The banking institution said that it was taking the step to counteract devaluation of its currency. The minimum exchange rate was introduced during a period of exceptional overvaluation of the Swiss franc and an extremely high level of uncertainty on the financial markets. This exceptional and temporary measure protected the Swiss economy from serious harm. While the Swiss franc is still high, the overvaluation has decreased as a whole since the introduction of the minimum exchange rate.
“Recently, divergences between the monetary policies of the major currency areas have increased significantly – a trend that is likely to become even more pronounced. The euro has depreciated considerably against the US dollar and this, in turn, has caused the Swiss franc to weaken against the US dollar. In these circumstances, the SNB concluded that enforcing and maintaining the minimum exchange rate for the Swiss franc against the euro is no longer justified,” the bank said in a statement.
FX expert Philippe Gelis, CEO and co-founder Kantox believes the Swiss National Bank’s decision to abandon its currency ceiling yesterday could prove as a precursor to countries leaving the euro altogether.
“Of course Switzerland is not a member of the euro, but the SNB’s decision yesterday to remove the enforced ceiling of CHF1.20 per euro essentially demonstrated the tax haven country’s complete loss of faith in the currency that it has been pegged to for the last three years,” said Mr.
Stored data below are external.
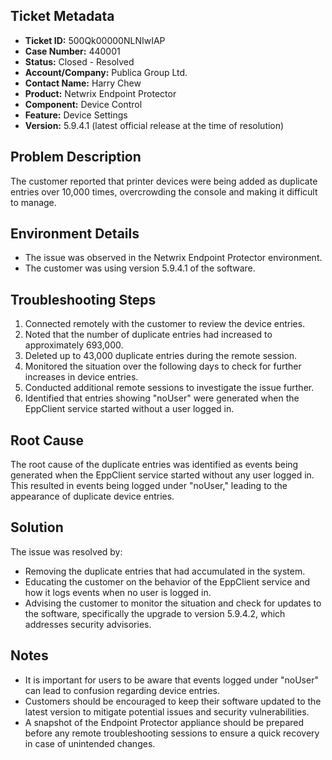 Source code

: ## Ticket Metadata
- **Ticket ID:** 500Qk00000NLNIwIAP
- **Case Number:** 440001
- **Status:** Closed - Resolved
- **Account/Company:** Publica Group Ltd.
- **Contact Name:** Harry Chew
- **Product:** Netwrix Endpoint Protector
- **Component:** Device Control
- **Feature:** Device Settings
- **Version:** 5.9.4.1 (latest official release at the time of resolution)

## Problem Description
The customer reported that printer devices were being added as duplicate entries over 10,000 times, overcrowding the console and making it difficult to manage.

## Environment Details
- The issue was observed in the Netwrix Endpoint Protector environment.
- The customer was using version 5.9.4.1 of the software.

## Troubleshooting Steps
1. Connected remotely with the customer to review the device entries.
2. Noted that the number of duplicate entries had increased to approximately 693,000.
3. Deleted up to 43,000 duplicate entries during the remote session.
4. Monitored the situation over the following days to check for further increases in device entries.
5. Conducted additional remote sessions to investigate the issue further.
6. Identified that entries showing "noUser" were generated when the EppClient service started without a user logged in.

## Root Cause
The root cause of the duplicate entries was identified as events being generated when the EppClient service started without any user logged in. This resulted in events being logged under "noUser," leading to the appearance of duplicate device entries.

## Solution
The issue was resolved by:
- Removing the duplicate entries that had accumulated in the system.
- Educating the customer on the behavior of the EppClient service and how it logs events when no user is logged in.
- Advising the customer to monitor the situation and check for updates to the software, specifically the upgrade to version 5.9.4.2, which addresses security advisories.

## Notes
- It is important for users to be aware that events logged under "noUser" can lead to confusion regarding device entries.
- Customers should be encouraged to keep their software updated to the latest version to mitigate potential issues and security vulnerabilities.
- A snapshot of the Endpoint Protector appliance should be prepared before any remote troubleshooting sessions to ensure a quick recovery in case of unintended changes. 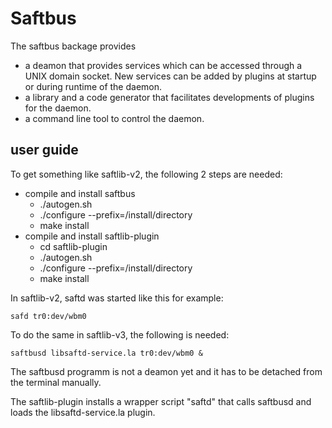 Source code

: # Saftbus

The saftbus backage provides 
  - a deamon that provides services which can be accessed through a UNIX domain socket. New services can be added by plugins at startup or during runtime of the daemon.
  - a library and a code generator that facilitates developments of plugins for the daemon.
  - a command line tool to control the daemon.

## user guide

To get something like saftlib-v2, the following 2 steps are needed:
  - compile and install saftbus
    - ./autogen.sh
    - ./configure --prefix=/install/directory
    - make install
  - compile and install saftlib-plugin
    - cd saftlib-plugin
    - ./autogen.sh
    - ./configure --prefix=/install/directory
    - make install

In saftlib-v2, saftd was started like this for example:

    safd tr0:dev/wbm0

To do the same in saftlib-v3, the following is needed:

    saftbusd libsaftd-service.la tr0:dev/wbm0 &

The saftbusd programm is not a deamon yet and it has to be detached from the terminal manually.

The saftlib-plugin installs a wrapper script "saftd" that calls saftbusd and loads the libsaftd-service.la plugin.

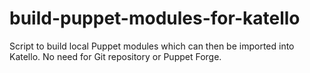 # build-puppet-modules-for-katello
Script to build local Puppet modules which can then be imported into Katello. No need for Git repository or Puppet Forge.
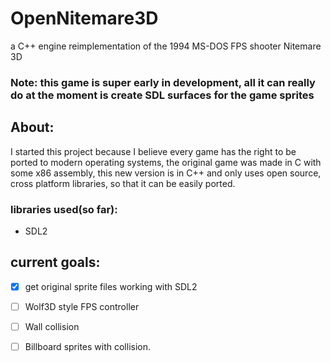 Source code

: # OpenNitemare3D
a C++ engine reimplementation of the 1994 MS-DOS FPS shooter Nitemare 3D

### Note: this game is super early in development, all it can really do at the moment is create SDL surfaces for the game sprites

## About:
I started this project because I believe every game has the right to be ported to modern operating systems,
the original game was made in C with some x86 assembly, this new version is in C++ and only uses open source, cross platform libraries,
so that it can be easily ported.

### libraries used(so far):
* SDL2


## current goals:
- [x] get original sprite files working with SDL2

- [ ] Wolf3D style FPS controller

- [ ] Wall collision 

- [ ] Billboard sprites with collision.



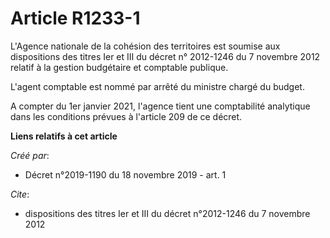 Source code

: # Article R1233-1

L'Agence nationale de la cohésion des territoires est soumise aux dispositions des titres Ier et III du décret n° 2012-1246
du 7 novembre 2012 relatif à la gestion budgétaire et comptable publique.

L'agent comptable est nommé par arrêté du ministre chargé du budget.

A compter du 1er janvier 2021, l'agence tient une comptabilité analytique dans les conditions prévues à l'article 209 de ce
décret.

**Liens relatifs à cet article**

_Créé par_:

  - Décret n°2019-1190 du 18 novembre 2019 - art. 1

_Cite_:

  - dispositions des titres Ier et III du décret n°2012-1246 du 7 novembre 2012
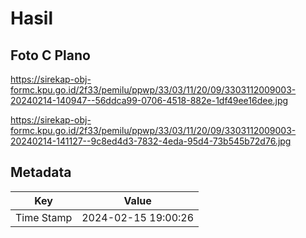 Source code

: # Hasil

## Foto C Plano

https://sirekap-obj-formc.kpu.go.id/2f33/pemilu/ppwp/33/03/11/20/09/3303112009003-20240214-140947--56ddca99-0706-4518-882e-1df49ee16dee.jpg

https://sirekap-obj-formc.kpu.go.id/2f33/pemilu/ppwp/33/03/11/20/09/3303112009003-20240214-141127--9c8ed4d3-7832-4eda-95d4-73b545b72d76.jpg


## Metadata

| Key        | Value               |
| ---------- | ------------------- |
| Time Stamp | 2024-02-15 19:00:26 |



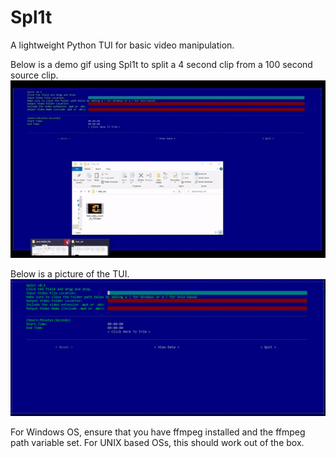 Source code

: # Spl1t
A lightweight Python TUI for basic video manipulation.

Below is a demo gif using Spl1t to split a 4 second clip from a 100 second source clip.
![](https://github.com/wcarpenter98/Spl1t/blob/main/demo_pics/readme_gif.gif)

Below is a picture of the TUI.
![](https://github.com/wcarpenter98/Spl1t/blob/main/demo_pics/spl1t.PNG)

For Windows OS, ensure that you have ffmpeg installed and the ffmpeg path variable set.
For UNIX based OSs, this should work out of the box.
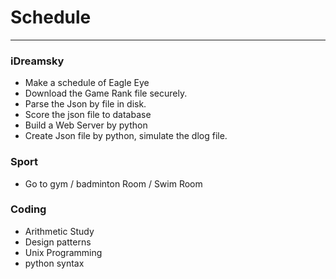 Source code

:# Schedule
- - -

### iDreamsky 

- Make a schedule of Eagle Eye
- Download the Game Rank file securely.
- Parse the Json by file in disk.
- Score the json file to database
- Build a Web Server by python
- Create Json file by python, simulate the dlog file.


### Sport

- Go to gym / badminton Room / Swim Room


### Coding 

- Arithmetic Study
- Design patterns
- Unix Programming 
- python syntax





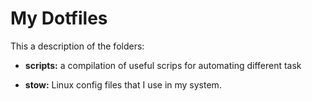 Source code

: # My Dotfiles

This a description of the folders:

- **scripts:** a compilation of useful scrips for automating different task

- **stow:** Linux config files that I use in my system. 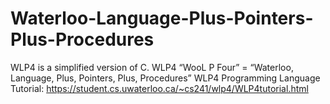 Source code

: # Waterloo-Language-Plus-Pointers-Plus-Procedures
WLP4 is a simplified version of C.
WLP4 “WooL P Four” = “Waterloo, Language, Plus, Pointers, Plus, Procedures”
WLP4 Programming Language Tutorial: https://student.cs.uwaterloo.ca/~cs241/wlp4/WLP4tutorial.html


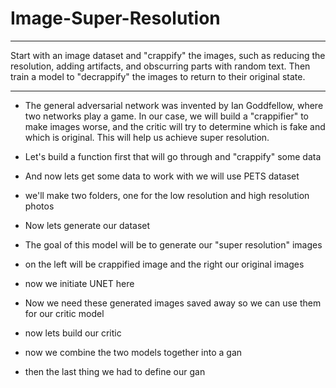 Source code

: # Image-Super-Resolution
---

Start with an image dataset and "crappify" the images, such as reducing the resolution, adding artifacts, and obscurring parts with random text. Then train a model to "decrappify" the images to return to their original state.

---


* The general adversarial network was invented by Ian Goddfellow, where two networks play a game. In our case, we will build a "crappifier" to make images worse, and the critic will try to determine which is fake and which is original. This will help us achieve super resolution.

* Let's build a function first that will go through and "crappify" some data

* And now lets get some data to work with we will use PETS dataset

* we'll make two folders, one for the low resolution and high resolution photos

* Now lets generate our dataset

* The goal of this model will be to generate our "super resolution" images

* on the left will be crappified image and the right our original images

* now we initiate UNET here

* Now we need these generated images saved away so we can use them for our critic model

* now lets build our critic

* now we combine the two models together into a gan

* then the last thing we had to define our gan
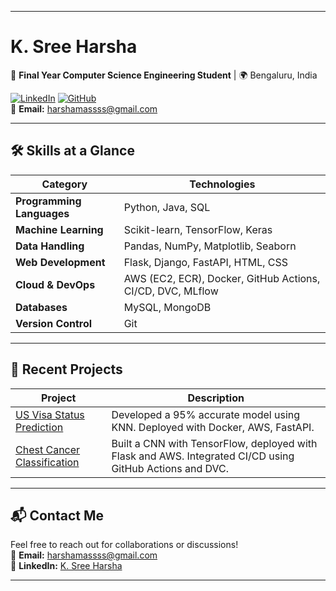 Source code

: 

---

# K. Sree Harsha

🚀 **Final Year Computer Science Engineering Student** | 🌍 Bengaluru, India

[![LinkedIn](https://img.shields.io/badge/LinkedIn-K.Sree_Harsha-blue)](https://linkedin.com/in/k-sree-harsha) [![GitHub](https://img.shields.io/badge/GitHub-harsha0603-black)](https://github.com/harsha0603)  
📧 **Email:** harshamassss@gmail.com  

---

## 🛠️ Skills at a Glance

| **Category**             | **Technologies**                                                                 |
|--------------------------|----------------------------------------------------------------------------------|
| **Programming Languages** | Python, Java, SQL                                                                |
| **Machine Learning**      | Scikit-learn, TensorFlow, Keras                                                   |
| **Data Handling**         | Pandas, NumPy, Matplotlib, Seaborn                                                |
| **Web Development**       | Flask, Django, FastAPI, HTML, CSS                                                 |
| **Cloud & DevOps**        | AWS (EC2, ECR), Docker, GitHub Actions, CI/CD, DVC, MLflow                        |
| **Databases**             | MySQL, MongoDB                                                                   |
| **Version Control**       | Git                                                                              |

---

## 📂 Recent Projects

| **Project**                             | **Description**                                                                                                   |
|-----------------------------------------|-------------------------------------------------------------------------------------------------------------------|
| [US Visa Status Prediction](https://github.com/harsha0603/usa-visa-end-to-end) | Developed a 95% accurate model using KNN. Deployed with Docker, AWS, FastAPI.                                      |
| [Chest Cancer Classification](https://github.com/harsha0603/chest-cancer-classification) | Built a CNN with TensorFlow, deployed with Flask and AWS. Integrated CI/CD using GitHub Actions and DVC.           |


---

## 📬 Contact Me

Feel free to reach out for collaborations or discussions!  
📧 **Email:** harshamassss@gmail.com  
🔗 **LinkedIn:** [K. Sree Harsha](https://linkedin.com/in/k-sree-harsha)

--- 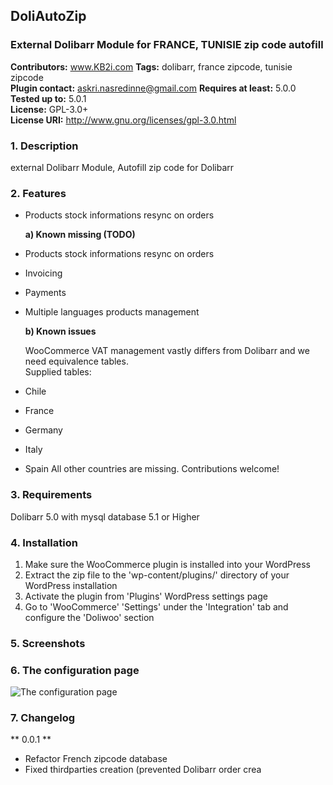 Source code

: ## DoliAutoZip ##
### External Dolibarr Module for FRANCE, TUNISIE zip code autofill ###


**Contributors:** www.KB2i.com
**Tags:**               dolibarr, france zipcode, tunisie zipcode                  
**Plugin contact:**         askri.nasredinne@gmail.com
**Requires at least:**  5.0.0  
**Tested up to:**       5.0.1  
**License:**            GPL-3.0+  
**License URI:**        http://www.gnu.org/licenses/gpl-3.0.html

### 1. Description ###
external Dolibarr Module, Autofill zip code for Dolibarr

### 2. Features ###
* Products stock informations resync on orders

   **a)  Known missing (TODO)**
   
 * Products stock informations resync on orders
  * Invoicing
* Payments
* Multiple languages products management

  **b) Known issues**

  WooCommerce VAT management vastly differs from Dolibarr and we need equivalence tables.  
    Supplied tables:
* Chile
* France
* Germany
* Italy
* Spain
All other countries are missing. Contributions welcome!

### 3. Requirements ###
Dolibarr 5.0 with mysql database 5.1 or Higher

### 4. Installation ###

1. Make sure the WooCommerce plugin is installed into your WordPress
2. Extract the zip file to the 'wp-content/plugins/' directory of your WordPress installation
3. Activate the plugin from 'Plugins' WordPress settings page
4. Go to 'WooCommerce' 'Settings' under the 'Integration' tab and configure the 'Doliwoo' section 

### 5. Screenshots ###

### 6. The configuration page ###
![The configuration page](assets/screenshot-1.png)


### 7. Changelog ###

  ** 0.0.1 **
* Refactor French zipcode database
* Fixed thirdparties creation (prevented Dolibarr order crea
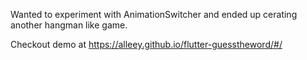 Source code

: 
Wanted to experiment with AnimationSwitcher and ended up cerating another hangman like game.

Checkout demo at https://alleey.github.io/flutter-guesstheword/#/
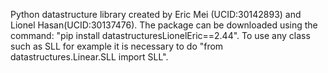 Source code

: Python datastructure library created by Eric Mei (UCID:30142893) and Lionel Hasan(UCID:30137476). The package can be downloaded using the command: "pip install datastructuresLionelEric==2.44". 
To use any class such as SLL for example it is necessary to do "from datastructures.Linear.SLL import SLL". 
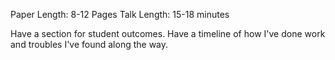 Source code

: Paper Length: 8-12 Pages
Talk Length: 15-18 minutes


Have a section for student outcomes.
Have a timeline of how I've done work and troubles I've found along the way. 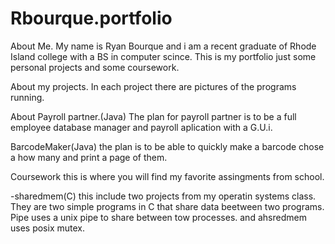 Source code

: # Rbourque.portfolio

About Me.
My name is Ryan Bourque and i am a recent graduate of Rhode Island college with a BS in computer scince.
This is my portfolio just some personal projects and some coursework.

About my projects.
In each project there are pictures of the programs running. 

About Payroll partner.(Java)
The plan for payroll partner is to be a full employee database manager and payroll aplication with a G.U.i. 

BarcodeMaker(Java)
the plan is to be able to quickly make a barcode chose a how many and print a page of them.

Coursework
this is where you will find my favorite assingments from school.

-sharedmem(C)
this include two projects from my operatin systems class. They are two simple programs in C that share data beetween two programs. Pipe uses a unix pipe to share between tow processes. and ahsredmem uses posix mutex. 
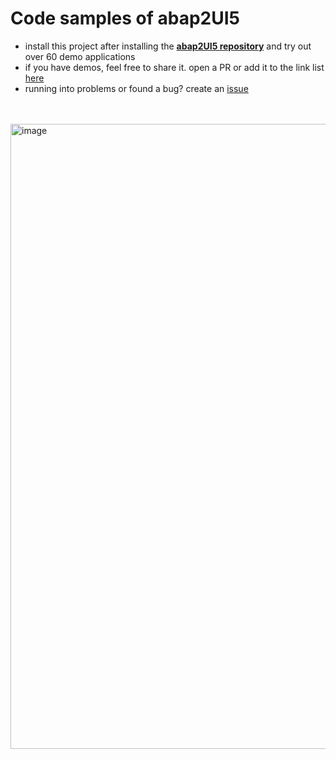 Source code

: # Code samples of abap2UI5

* install this project after installing the [**abap2UI5 repository**](https://github.com/oblomov-dev/ABAP2UI5) and try out over 60 demo applications
* if you have demos, feel free to share it. open a PR or add it to the link list [here](https://github.com/abap2UI5/abap2UI5/blob/main/docs/links.md)
* running into problems or found a bug? create an [issue](https://github.com/abap2UI5/demo-demos/issues)
<br><br><br>
<img width="1000" alt="image" src="https://github.com/abap2UI5/abap2UI5-samples/assets/102328295/0b3b1013-a888-4455-871b-e8b211114753">

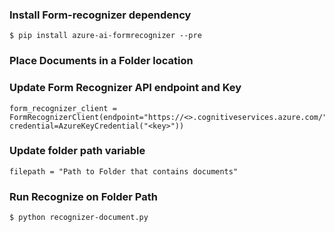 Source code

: ### Install Form-recognizer dependency

    $ pip install azure-ai-formrecognizer --pre

### Place Documents in a Folder location

### Update Form Recognizer API endpoint and Key

    form_recognizer_client = FormRecognizerClient(endpoint="https://<>.cognitiveservices.azure.com/", credential=AzureKeyCredential("<key>"))
        
### Update folder path variable

    filepath = "Path to Folder that contains documents"
    
### Run Recognize on Folder Path
  
    $ python recognizer-document.py

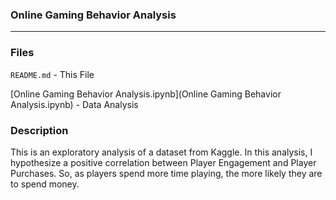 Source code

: ### Online Gaming Behavior Analysis

---

### Files

`README.md` - This File

[Online Gaming Behavior Analysis.ipynb](Online Gaming Behavior Analysis.ipynb) - Data Analysis

### Description

This is an exploratory analysis of a dataset from Kaggle. In this analysis, I hypothesize a positive correlation between Player Engagement and Player Purchases. So, as players spend more time playing, the more likely they are to spend money. 
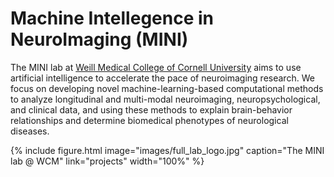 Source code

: ---
---

# Machine Intellegence in NeuroImaging (MINI)

The MINI lab at [Weill Medical College of Cornell University](https://weill.cornell.edu/) aims to use artificial intelligence to accelerate the pace of neuroimaging research. We focus on developing novel machine-learning-based computational methods to analyze longitudinal and multi-modal neuroimaging, neuropsychological, and clinical data, and using these methods to explain brain-behavior relationships and determine biomedical phenotypes of neurological diseases.

{%
  include figure.html
  image="images/full_lab_logo.jpg"
  caption="The MINI lab @ WCM"
  link="projects"
  width="100%"
%}
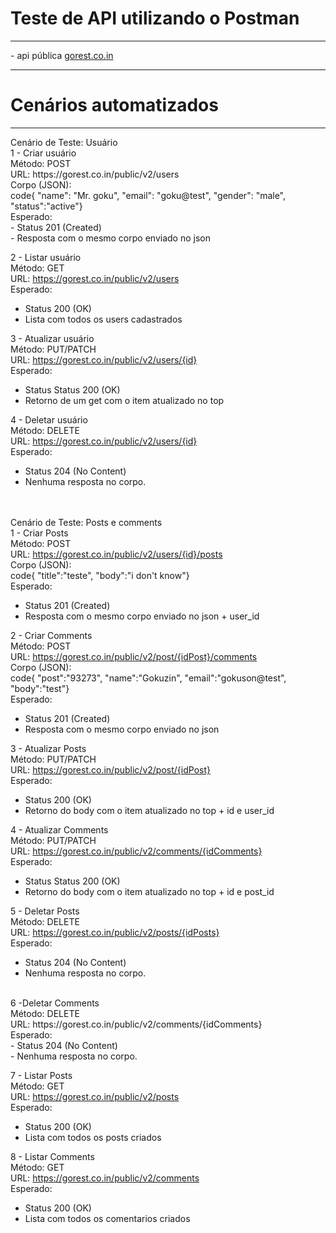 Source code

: # Teste de API utilizando o Postman 
<hr>
- api pública <a href="https://gorest.co.in"> gorest.co.in </a>
<hr>

# Cenários automatizados
<hr>
Cenário de Teste: Usuário <br>
1 - Criar usuário <br>
Método: POST <br>
URL: https://gorest.co.in/public/v2/users<br>
Corpo (JSON):<br>
  code{ "name": "Mr. goku", "email": "goku@test", "gender": "male", "status":"active"}<br>
Esperado:<br>
  - Status 201 (Created)<br>
  - Resposta com o mesmo corpo enviado no json<br>

2 - Listar usuário<br>
Método: GET<br>
URL: https://gorest.co.in/public/v2/users<br>
Esperado:<br>
  - Status 200 (OK)<br>
  - Lista com todos os users cadastrados<br>

3 - Atualizar usuário<br>
Método: PUT/PATCH<br>
URL: https://gorest.co.in/public/v2/users/{id}<br>
Esperado:<br>
  - Status Status 200 (OK)<br>
  - Retorno de um get com o item atualizado no top<br>

4 - Deletar usuário<br>
Método: DELETE<br>
URL: https://gorest.co.in/public/v2/users/{id}<br>
Esperado:<br>
  - Status 204 (No Content)<br>
  - Nenhuma resposta no corpo.<br>

<br><br>
Cenário de Teste: Posts e comments <br>
1 - Criar Posts <br>
Método: POST<br>
URL: https://gorest.co.in/public/v2/users/{id}/posts<br>
Corpo (JSON):<br>
  code{ "title":"teste", "body":"i don't know"}<br>
Esperado:<br>
  - Status 201 (Created)<br>
  - Resposta com o mesmo corpo enviado no json + user_id<br>

2 - Criar Comments<br>
Método: POST<br>
URL: https://gorest.co.in/public/v2/post/{idPost}/comments<br>
Corpo (JSON):<br>
  code{ "post":"93273", "name":"Gokuzin", "email":"gokuson@test", "body":"test"}<br>
Esperado:<br>
  - Status 201 (Created)<br>
  - Resposta com o mesmo corpo enviado no json<br>

3 - Atualizar Posts<br>
Método: PUT/PATCH<br>
URL: https://gorest.co.in/public/v2/post/{idPost}<br>
Esperado:<br>
  - Status 200 (OK)<br>
  - Retorno do body com o item atualizado no top + id e user_id<br>

4 - Atualizar Comments<br>
Método: PUT/PATCH<br>
URL: https://gorest.co.in/public/v2/comments/{idComments}<br>
Esperado:<br>
  - Status Status 200 (OK)<br>
  - Retorno do body com o item atualizado no top + id e post_id<br>

5 - Deletar Posts<br>
Método: DELETE<br>
URL: https://gorest.co.in/public/v2/posts/{idPosts}<br>
Esperado:<br>
  - Status 204 (No Content)<br>
  - Nenhuma resposta no corpo.
<br>
6 -Deletar Comments<br>
Método: DELETE<br>
URL: https://gorest.co.in/public/v2/comments/{idComments}<br>
Esperado:<br>
  - Status 204 (No Content)<br>
  - Nenhuma resposta no corpo.<br>

7 - Listar Posts<br>
Método: GET<br>
URL: https://gorest.co.in/public/v2/posts<br>
Esperado:<br>
  - Status 200 (OK)<br>
  - Lista com todos os posts criados<br>

8 - Listar Comments<br>
Método: GET<br>
URL: https://gorest.co.in/public/v2/comments<br>
Esperado:<br>
  - Status 200 (OK)<br>
  - Lista com todos os comentarios criados<br>






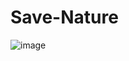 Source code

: # Save-Nature

![image](https://user-images.githubusercontent.com/95582067/236377497-fc1f2649-a9f1-43fc-8b3b-275c6bfd12ec.png)
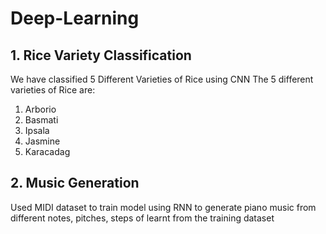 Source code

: # Deep-Learning

## 1. Rice Variety Classification

We have classified 5 Different Varieties of Rice using CNN
The 5 different varieties of Rice are:
1. Arborio
2. Basmati
3. Ipsala
4. Jasmine
5. Karacadag


## 2. Music Generation

Used MIDI dataset to train model using RNN to generate piano music from different notes, pitches, steps of learnt from the training dataset
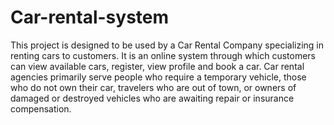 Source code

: # Car-rental-system
This project is designed to be used by a Car Rental Company specializing in renting 
cars to customers.
It is an online system through which customers can view available cars, register, view 
profile and book a car. Car rental agencies primarily serve people who require a 
temporary vehicle, those who do not own their car, travelers who are out of town, 
or owners of damaged or destroyed vehicles who are awaiting repair or insurance 
compensation.



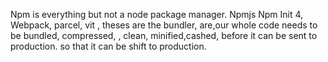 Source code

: Npm is everything but not a node package manager.
Npmjs
 Npm Init
4, Webpack, parcel, vit , theses are the bundler, are,our whole code needs to be bundled, compressed, , clean, minified,cashed, before it can be sent to production. so that it can be shift to production.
Gelis.
“The main reason for the SNB’s decision is that in order to maintain a low Swiss franc against the euro, the SNB had to sell its franc reserves and buy euros. This led to large increases on the euro reserves they held. In other words, as any private individual might have done, the SNB decided to take its loss on the EUR and quit the game.”
According to Mr. Gelis, the euro could be hitting troubled waters in 2015, especially if the EU considers adopting a programme of quantitative easing (QE). “QE would see investors flee from the euro to park their money somewhere safer. It is seen by many as the last throw of the dice to rescue the Eurozone, by a central bank bereft of ideas,” he said.
“Added to this, the euro faces Greek and Spanish elections this year, whose results may well see far-left, anti-austerity parties assume power. The Spanish political establishment and the European Union will nervously look to the Greek election later this month as an indicator of what may come for Spain at the end of the year.”